MA Economics · Data Scientist

Michael Early

I build economic analyses and ML models, applying each where it fits. My work centers on causal inference in labor markets and policy, with machine learning layered in when the problem calls for it. Currently finishing an MA in Economics at CSUF and building LLM tools at First American.

Michael Early
Michael Early
MA Economics Student
CSU Fullerton

Welcome

I'm a quantitative economist finishing my Master's degree at Cal State Fullerton in May 2026, with a concentration in applied econometrics and labor economics. My graduate GPA is 3.93. Most of my work sits at the intersection of economic policy and data, and I care a lot about research design — getting the causal question right before worrying about the model.

Outside the thesis, I work as a Graduate Intern in Enterprise Architecture at First American, where I build dashboards and data pipelines in Power BI, SQL, and Databricks.
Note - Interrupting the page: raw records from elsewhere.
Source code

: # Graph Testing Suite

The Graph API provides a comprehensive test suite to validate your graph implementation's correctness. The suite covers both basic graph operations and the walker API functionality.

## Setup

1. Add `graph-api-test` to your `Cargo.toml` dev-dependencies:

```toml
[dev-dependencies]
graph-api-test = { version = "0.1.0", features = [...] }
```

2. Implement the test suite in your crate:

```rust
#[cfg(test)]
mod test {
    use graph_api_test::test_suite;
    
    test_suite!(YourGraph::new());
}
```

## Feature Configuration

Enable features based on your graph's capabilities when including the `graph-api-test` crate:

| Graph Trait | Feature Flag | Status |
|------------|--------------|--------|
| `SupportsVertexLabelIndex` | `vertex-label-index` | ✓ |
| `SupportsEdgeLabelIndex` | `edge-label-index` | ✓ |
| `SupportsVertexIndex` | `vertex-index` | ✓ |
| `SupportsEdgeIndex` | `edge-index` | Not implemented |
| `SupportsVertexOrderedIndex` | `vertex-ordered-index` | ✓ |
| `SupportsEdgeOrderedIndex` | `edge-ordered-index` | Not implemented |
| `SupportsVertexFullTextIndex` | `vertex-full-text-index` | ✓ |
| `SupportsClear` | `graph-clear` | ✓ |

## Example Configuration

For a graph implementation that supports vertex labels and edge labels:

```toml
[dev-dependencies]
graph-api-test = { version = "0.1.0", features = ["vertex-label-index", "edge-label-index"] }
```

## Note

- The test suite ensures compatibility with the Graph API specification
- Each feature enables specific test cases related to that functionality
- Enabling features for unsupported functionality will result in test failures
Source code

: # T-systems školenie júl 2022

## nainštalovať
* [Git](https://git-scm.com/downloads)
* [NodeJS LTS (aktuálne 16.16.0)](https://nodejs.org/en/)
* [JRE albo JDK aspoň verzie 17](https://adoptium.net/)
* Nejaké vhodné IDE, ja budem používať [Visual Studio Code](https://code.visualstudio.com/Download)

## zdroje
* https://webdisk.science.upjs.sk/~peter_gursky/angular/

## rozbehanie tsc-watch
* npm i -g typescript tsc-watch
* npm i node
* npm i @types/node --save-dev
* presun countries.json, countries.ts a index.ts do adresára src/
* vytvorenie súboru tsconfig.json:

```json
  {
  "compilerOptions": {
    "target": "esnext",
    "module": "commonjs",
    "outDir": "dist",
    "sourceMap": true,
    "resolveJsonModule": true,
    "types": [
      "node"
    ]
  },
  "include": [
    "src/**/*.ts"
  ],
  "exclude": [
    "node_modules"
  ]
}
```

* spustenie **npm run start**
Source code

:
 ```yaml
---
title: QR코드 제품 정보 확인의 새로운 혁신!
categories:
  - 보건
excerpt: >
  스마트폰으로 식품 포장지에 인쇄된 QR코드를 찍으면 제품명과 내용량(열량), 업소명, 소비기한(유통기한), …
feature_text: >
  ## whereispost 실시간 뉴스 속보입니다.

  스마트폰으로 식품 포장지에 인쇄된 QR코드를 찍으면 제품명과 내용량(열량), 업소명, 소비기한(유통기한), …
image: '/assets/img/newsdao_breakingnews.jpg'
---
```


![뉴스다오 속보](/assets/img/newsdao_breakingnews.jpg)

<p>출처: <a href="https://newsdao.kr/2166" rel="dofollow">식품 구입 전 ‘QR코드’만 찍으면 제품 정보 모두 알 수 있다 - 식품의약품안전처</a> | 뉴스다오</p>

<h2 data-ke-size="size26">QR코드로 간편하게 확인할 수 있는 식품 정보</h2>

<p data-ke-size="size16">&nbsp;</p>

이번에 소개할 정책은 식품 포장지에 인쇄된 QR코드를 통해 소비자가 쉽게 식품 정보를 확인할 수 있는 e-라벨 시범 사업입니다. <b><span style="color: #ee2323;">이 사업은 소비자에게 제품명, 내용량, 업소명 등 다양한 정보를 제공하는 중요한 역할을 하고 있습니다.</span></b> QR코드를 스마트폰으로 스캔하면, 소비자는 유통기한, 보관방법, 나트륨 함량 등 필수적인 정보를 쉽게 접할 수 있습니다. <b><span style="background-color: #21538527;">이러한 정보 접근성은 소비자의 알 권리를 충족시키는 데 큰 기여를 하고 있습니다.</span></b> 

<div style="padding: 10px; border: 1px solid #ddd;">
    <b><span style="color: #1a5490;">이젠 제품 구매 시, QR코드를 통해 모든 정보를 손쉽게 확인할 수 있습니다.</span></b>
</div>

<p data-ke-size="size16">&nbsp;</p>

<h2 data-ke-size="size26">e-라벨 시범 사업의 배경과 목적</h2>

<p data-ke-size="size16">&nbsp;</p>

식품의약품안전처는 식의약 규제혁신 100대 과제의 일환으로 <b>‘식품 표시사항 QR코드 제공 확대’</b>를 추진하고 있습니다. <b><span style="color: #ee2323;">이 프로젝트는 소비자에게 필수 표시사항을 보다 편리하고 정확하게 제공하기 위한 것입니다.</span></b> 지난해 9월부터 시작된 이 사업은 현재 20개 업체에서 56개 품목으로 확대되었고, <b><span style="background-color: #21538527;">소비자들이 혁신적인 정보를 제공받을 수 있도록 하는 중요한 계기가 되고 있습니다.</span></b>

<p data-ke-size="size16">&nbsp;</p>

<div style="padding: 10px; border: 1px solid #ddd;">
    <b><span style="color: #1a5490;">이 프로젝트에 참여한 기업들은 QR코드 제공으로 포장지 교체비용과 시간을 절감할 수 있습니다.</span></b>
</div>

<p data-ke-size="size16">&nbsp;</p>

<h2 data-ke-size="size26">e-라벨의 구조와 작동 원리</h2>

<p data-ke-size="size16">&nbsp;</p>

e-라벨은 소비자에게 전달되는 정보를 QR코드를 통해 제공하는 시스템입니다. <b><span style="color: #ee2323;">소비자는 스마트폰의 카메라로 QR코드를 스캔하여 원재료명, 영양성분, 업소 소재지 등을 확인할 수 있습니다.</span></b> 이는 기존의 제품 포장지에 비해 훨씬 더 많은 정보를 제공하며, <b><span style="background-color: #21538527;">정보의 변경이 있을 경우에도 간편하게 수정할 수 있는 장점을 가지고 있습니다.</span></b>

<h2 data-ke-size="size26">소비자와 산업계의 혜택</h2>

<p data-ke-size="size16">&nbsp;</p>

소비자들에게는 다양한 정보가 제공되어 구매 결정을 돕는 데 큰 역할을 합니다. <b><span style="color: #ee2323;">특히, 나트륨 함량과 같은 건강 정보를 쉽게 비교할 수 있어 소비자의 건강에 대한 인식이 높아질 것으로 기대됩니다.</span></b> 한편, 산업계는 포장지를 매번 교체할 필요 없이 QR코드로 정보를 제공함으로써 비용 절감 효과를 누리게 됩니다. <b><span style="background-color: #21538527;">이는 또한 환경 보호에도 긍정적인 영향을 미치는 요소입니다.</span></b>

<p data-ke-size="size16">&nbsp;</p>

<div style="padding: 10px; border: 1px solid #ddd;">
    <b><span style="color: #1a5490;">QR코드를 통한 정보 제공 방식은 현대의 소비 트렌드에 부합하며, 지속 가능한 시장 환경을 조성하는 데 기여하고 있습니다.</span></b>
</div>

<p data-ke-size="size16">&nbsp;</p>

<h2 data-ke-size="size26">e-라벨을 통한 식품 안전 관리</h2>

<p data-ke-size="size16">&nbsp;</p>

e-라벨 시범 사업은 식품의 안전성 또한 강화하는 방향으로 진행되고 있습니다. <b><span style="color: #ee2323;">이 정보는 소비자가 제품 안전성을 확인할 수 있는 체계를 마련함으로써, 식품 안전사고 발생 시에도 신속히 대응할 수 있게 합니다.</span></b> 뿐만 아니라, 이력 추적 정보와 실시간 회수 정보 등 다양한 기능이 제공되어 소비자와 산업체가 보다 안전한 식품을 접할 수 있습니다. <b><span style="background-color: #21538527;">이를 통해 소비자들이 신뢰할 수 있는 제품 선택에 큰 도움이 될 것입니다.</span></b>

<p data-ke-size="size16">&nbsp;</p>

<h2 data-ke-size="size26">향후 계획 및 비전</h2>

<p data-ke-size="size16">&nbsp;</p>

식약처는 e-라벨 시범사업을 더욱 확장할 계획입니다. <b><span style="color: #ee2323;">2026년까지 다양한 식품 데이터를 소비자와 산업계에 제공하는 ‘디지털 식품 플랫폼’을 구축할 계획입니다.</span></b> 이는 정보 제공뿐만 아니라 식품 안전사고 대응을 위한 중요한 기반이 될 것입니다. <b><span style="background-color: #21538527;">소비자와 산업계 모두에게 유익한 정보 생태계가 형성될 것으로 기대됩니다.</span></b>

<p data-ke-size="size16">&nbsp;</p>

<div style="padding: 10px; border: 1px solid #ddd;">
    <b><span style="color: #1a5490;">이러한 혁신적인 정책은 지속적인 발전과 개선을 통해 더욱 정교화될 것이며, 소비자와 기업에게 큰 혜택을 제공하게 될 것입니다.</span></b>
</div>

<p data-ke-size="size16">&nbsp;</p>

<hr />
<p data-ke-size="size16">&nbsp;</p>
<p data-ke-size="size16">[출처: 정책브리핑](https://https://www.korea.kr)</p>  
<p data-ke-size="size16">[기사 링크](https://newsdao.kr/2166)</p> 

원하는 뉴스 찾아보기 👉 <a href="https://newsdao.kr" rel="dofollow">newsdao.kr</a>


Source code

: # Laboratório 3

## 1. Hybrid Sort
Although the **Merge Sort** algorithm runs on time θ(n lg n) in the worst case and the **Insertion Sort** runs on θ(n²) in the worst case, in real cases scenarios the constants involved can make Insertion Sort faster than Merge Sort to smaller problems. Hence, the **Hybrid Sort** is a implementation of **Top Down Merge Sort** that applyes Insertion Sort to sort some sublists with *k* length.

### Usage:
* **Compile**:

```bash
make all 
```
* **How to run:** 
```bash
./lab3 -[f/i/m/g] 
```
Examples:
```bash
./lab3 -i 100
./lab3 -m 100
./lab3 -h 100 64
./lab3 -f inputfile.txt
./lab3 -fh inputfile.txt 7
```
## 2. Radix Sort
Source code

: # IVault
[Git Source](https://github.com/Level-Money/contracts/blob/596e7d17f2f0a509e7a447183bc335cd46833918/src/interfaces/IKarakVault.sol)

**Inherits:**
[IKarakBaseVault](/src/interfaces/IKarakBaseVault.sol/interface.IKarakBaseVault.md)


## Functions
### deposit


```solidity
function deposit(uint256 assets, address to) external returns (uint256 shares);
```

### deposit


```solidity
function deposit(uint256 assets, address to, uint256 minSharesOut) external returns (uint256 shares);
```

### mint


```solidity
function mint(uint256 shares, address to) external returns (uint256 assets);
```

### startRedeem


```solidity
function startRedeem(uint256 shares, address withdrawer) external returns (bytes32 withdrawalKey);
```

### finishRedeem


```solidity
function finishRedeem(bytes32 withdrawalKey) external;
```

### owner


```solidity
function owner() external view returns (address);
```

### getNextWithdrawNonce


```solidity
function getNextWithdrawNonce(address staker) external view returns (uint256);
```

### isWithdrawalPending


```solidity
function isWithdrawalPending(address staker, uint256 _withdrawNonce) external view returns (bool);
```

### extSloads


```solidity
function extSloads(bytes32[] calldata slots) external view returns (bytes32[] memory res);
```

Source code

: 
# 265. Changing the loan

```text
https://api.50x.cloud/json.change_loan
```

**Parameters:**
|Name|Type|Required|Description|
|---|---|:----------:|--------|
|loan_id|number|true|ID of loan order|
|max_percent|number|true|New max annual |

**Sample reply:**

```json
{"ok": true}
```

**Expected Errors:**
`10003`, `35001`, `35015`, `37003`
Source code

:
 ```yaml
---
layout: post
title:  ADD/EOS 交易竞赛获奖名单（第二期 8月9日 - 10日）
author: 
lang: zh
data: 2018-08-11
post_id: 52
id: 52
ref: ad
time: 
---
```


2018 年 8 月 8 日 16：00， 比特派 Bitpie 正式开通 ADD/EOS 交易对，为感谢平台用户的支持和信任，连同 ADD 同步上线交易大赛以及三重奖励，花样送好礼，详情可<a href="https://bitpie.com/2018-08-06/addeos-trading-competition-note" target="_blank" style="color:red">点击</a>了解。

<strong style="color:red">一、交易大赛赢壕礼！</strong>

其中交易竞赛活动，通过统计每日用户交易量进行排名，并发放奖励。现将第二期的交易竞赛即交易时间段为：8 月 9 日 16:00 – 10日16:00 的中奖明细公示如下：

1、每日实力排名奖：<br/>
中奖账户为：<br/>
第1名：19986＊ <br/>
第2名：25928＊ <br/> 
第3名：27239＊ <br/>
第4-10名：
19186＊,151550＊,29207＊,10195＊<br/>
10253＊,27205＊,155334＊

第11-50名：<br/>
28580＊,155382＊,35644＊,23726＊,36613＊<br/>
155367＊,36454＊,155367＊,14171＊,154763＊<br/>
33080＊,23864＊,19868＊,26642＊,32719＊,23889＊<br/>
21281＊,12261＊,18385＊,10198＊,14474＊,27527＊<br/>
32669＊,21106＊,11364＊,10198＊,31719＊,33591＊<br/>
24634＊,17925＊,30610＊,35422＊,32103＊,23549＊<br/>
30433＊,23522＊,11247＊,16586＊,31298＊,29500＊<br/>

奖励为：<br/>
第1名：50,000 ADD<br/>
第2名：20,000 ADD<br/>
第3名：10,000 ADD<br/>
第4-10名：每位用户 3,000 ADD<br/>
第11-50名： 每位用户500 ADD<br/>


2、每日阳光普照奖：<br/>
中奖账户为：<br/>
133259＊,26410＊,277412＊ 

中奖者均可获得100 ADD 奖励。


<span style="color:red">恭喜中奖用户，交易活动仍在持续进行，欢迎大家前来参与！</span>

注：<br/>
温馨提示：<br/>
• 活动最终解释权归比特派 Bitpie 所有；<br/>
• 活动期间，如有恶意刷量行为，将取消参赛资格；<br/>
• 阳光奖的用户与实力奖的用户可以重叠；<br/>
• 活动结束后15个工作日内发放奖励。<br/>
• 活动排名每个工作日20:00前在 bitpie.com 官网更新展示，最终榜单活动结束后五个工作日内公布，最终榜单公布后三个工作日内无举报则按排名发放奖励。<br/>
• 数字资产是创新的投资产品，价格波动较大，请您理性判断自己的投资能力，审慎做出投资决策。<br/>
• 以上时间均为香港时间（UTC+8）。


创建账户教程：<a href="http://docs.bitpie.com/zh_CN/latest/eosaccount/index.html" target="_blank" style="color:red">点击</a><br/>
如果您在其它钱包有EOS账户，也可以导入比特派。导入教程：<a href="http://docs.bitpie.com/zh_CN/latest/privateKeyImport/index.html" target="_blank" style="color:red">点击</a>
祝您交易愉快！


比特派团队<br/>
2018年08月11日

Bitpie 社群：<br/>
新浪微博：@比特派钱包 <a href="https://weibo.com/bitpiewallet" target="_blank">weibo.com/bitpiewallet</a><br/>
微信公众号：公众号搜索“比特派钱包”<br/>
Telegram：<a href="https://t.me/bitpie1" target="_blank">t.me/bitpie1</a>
At CSUF I also work as an Instructional Student Assistant and Graduate Researcher in the Economics Department.

On the side I have built out a few projects I am proud of: an NLP pipeline that uses GPT-4.1 to pull qualitative signals from Redfin listing descriptions and tests whether they add predictive power to a hedonic price model, and an NFL player prop model using XGBoost with Kelly-sized bets and live odds integration. Both came out of genuine curiosity about whether the tools could actually do what people claim they can.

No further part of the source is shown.